__Work required__.
Set down nothing except the lines starting at the one with "向上走，向下走，向里走，向外走。" and ending at the final line of the material, each word for word.

☆ ☆ ☆ ☆ ☆

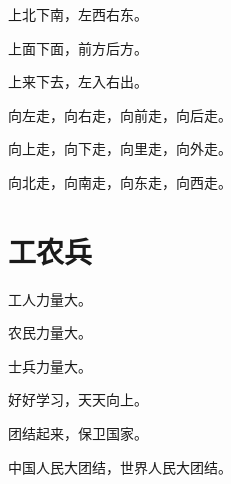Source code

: \documentclass[12pt,UTF-8,openany]{ctexbook}
\begin{document}
\begin{large}
    
    上北下南，左西右东。
    
    上面下面，前方后方。
    
    上来下去，左入右出。
    
    向左走，向右走，向前走，向后走。
    
    向上走，向下走，向里走，向外走。
    
    向北走，向南走，向东走，向西走。
    
\end{large}


\clearpage

\begin{center}
    
\end{center}


\hanzibox{}\hanzibox{}\hanzibox{}\hanzibox{}\hspace{1em}\hanzibox{}\hanzibox{}\hanzibox{}\hanzibox{}

\hanzibox{}\hanzibox{}\hanzibox{}\hanzibox{}\hspace{1em}\hanzibox{}\hanzibox{}\hanzibox{}\hanzibox{}

\hanzibox{}\hanzibox{}\hanzibox{}\hanzibox{}\hspace{1em}\hanzibox{}\hanzibox{}\hanzibox{}\hanzibox{}






\chapter{工农兵}

\begin{large}
    
    工人力量大。
    
    农民力量大。
    
    士兵力量大。
    
    好好学习，天天向上。
    
    团结起来，保卫国家。
    
    中国人民大团结，世界人民大团结。
    
\end{large}


\clearpage

\begin{center}
    
    
\end{center}
\end{document}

☆ ☆ ☆ ☆ ☆

__Reply to the task__.
    向上走，向下走，向里走，向外走。
    
    向北走，向南走，向东走，向西走。
    
\end{large}


\clearpage

\begin{center}
    
\end{center}


\hanzibox{}\hanzibox{}\hanzibox{}\hanzibox{}\hspace{1em}\hanzibox{}\hanzibox{}\hanzibox{}\hanzibox{}

\hanzibox{}\hanzibox{}\hanzibox{}\hanzibox{}\hspace{1em}\hanzibox{}\hanzibox{}\hanzibox{}\hanzibox{}

\hanzibox{}\hanzibox{}\hanzibox{}\hanzibox{}\hspace{1em}\hanzibox{}\hanzibox{}\hanzibox{}\hanzibox{}






\chapter{工农兵}

\begin{large}
    
    工人力量大。
    
    农民力量大。
    
    士兵力量大。
    
    好好学习，天天向上。
    
    团结起来，保卫国家。
    
    中国人民大团结，世界人民大团结。
    
\end{large}


\clearpage

\begin{center}
    
    
\end{center}
\end{document}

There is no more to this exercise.